Stored data
* * * * * * *
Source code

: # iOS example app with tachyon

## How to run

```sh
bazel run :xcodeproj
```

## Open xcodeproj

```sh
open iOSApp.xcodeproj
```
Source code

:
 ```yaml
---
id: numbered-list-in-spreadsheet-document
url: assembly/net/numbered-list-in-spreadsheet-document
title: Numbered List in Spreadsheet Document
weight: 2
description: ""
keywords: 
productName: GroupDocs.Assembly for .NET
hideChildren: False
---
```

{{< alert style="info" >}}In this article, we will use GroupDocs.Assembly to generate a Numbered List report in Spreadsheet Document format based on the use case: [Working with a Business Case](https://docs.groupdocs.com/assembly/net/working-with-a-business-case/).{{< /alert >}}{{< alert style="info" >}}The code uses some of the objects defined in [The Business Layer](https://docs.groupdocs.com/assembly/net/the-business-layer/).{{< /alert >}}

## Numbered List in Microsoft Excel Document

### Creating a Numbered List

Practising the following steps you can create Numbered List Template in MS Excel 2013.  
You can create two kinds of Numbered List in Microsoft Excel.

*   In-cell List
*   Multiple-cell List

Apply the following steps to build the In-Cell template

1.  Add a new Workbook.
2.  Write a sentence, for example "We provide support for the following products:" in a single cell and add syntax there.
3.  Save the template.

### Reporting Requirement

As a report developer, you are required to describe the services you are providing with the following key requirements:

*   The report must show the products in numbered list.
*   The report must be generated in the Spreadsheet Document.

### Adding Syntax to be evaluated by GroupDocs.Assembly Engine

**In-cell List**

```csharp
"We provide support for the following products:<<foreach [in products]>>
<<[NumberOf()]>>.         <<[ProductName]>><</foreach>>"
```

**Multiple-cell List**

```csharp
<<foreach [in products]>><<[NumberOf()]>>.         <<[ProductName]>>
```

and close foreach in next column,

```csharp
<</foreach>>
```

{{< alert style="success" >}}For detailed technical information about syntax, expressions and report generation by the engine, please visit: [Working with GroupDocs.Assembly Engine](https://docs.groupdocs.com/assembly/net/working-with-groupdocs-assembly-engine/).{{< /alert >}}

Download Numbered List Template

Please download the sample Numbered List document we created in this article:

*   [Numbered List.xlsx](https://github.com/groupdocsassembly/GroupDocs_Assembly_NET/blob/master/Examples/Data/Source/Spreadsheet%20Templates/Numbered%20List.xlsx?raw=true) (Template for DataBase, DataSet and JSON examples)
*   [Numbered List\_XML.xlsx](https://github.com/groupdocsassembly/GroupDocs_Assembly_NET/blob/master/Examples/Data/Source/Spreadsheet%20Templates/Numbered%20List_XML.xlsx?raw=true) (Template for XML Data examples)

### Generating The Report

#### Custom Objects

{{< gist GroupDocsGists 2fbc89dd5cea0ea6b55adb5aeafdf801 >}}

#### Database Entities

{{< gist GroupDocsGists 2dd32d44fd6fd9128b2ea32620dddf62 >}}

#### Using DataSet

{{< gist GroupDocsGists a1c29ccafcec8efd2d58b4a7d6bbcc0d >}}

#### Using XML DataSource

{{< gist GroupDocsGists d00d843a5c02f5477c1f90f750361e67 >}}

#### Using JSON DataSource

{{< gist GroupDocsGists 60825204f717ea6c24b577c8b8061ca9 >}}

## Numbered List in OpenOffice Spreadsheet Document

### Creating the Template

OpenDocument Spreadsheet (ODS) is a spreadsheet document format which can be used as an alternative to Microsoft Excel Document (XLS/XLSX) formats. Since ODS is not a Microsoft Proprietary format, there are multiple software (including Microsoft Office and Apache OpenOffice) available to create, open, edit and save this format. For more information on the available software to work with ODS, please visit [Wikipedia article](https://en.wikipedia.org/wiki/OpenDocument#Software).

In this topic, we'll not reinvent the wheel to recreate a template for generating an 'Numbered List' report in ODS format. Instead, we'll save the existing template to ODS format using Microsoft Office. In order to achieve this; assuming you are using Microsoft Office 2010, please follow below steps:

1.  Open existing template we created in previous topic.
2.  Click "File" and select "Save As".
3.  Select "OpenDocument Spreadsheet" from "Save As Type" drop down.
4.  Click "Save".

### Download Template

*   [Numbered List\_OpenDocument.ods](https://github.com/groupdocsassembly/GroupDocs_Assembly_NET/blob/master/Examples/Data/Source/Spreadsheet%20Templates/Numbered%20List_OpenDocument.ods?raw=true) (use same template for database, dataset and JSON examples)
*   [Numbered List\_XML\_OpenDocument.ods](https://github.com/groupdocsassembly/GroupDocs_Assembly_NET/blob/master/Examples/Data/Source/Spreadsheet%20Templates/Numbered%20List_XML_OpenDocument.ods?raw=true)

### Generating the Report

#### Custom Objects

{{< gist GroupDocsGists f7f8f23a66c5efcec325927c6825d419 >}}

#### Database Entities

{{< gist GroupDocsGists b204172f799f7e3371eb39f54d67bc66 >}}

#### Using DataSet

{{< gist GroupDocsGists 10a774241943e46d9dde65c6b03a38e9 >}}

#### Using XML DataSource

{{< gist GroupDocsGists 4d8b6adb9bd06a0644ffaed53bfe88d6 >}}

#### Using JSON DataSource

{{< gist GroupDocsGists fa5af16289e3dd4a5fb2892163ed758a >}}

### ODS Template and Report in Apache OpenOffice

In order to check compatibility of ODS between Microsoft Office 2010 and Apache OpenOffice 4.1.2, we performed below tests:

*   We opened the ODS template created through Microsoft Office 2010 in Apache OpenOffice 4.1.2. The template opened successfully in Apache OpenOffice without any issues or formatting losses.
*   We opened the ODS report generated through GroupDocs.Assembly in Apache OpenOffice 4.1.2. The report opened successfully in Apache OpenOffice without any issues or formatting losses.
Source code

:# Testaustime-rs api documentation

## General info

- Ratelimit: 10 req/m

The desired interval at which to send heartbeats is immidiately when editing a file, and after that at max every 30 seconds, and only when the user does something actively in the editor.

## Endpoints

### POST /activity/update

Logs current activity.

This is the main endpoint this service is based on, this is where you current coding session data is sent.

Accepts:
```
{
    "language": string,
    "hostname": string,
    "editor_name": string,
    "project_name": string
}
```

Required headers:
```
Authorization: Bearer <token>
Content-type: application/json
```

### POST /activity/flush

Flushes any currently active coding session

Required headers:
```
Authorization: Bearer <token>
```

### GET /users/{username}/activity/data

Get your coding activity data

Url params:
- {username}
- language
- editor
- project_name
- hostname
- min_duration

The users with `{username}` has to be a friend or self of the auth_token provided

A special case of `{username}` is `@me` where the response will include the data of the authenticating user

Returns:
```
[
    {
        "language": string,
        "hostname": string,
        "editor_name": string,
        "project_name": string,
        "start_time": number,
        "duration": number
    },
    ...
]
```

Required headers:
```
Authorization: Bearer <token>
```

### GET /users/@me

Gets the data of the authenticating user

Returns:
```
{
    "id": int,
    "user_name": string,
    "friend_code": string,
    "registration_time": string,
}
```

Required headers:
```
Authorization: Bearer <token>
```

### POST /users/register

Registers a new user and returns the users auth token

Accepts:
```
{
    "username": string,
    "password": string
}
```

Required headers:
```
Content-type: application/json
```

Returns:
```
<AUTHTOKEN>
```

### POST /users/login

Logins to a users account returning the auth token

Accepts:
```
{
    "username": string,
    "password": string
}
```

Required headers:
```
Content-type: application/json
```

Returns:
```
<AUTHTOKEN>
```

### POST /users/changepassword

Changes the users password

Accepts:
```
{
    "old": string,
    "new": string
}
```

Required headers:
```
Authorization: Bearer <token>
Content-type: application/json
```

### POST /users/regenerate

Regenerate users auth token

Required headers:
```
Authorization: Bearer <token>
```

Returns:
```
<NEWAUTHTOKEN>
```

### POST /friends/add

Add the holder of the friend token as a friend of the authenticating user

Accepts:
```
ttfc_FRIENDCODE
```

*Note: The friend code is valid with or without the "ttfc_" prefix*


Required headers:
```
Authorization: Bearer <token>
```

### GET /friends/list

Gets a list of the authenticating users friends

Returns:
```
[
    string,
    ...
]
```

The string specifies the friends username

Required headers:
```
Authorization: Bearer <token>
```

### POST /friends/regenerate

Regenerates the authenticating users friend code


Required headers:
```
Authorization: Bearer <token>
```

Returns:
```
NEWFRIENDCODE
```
* * * * * * *
> Exercise
In the entries above, find the line with "gist GroupDocsGists a1c29ccafcec8efd2d58b4a7d6bbcc0d" and the line with "### Creating the Template", then set down exactly those two and every line between them, nothing else.

> Written answer
{{< gist GroupDocsGists a1c29ccafcec8efd2d58b4a7d6bbcc0d >}}

#### Using XML DataSource

{{< gist GroupDocsGists d00d843a5c02f5477c1f90f750361e67 >}}

#### Using JSON DataSource

{{< gist GroupDocsGists 60825204f717ea6c24b577c8b8061ca9 >}}

## Numbered List in OpenOffice Spreadsheet Document

### Creating the Template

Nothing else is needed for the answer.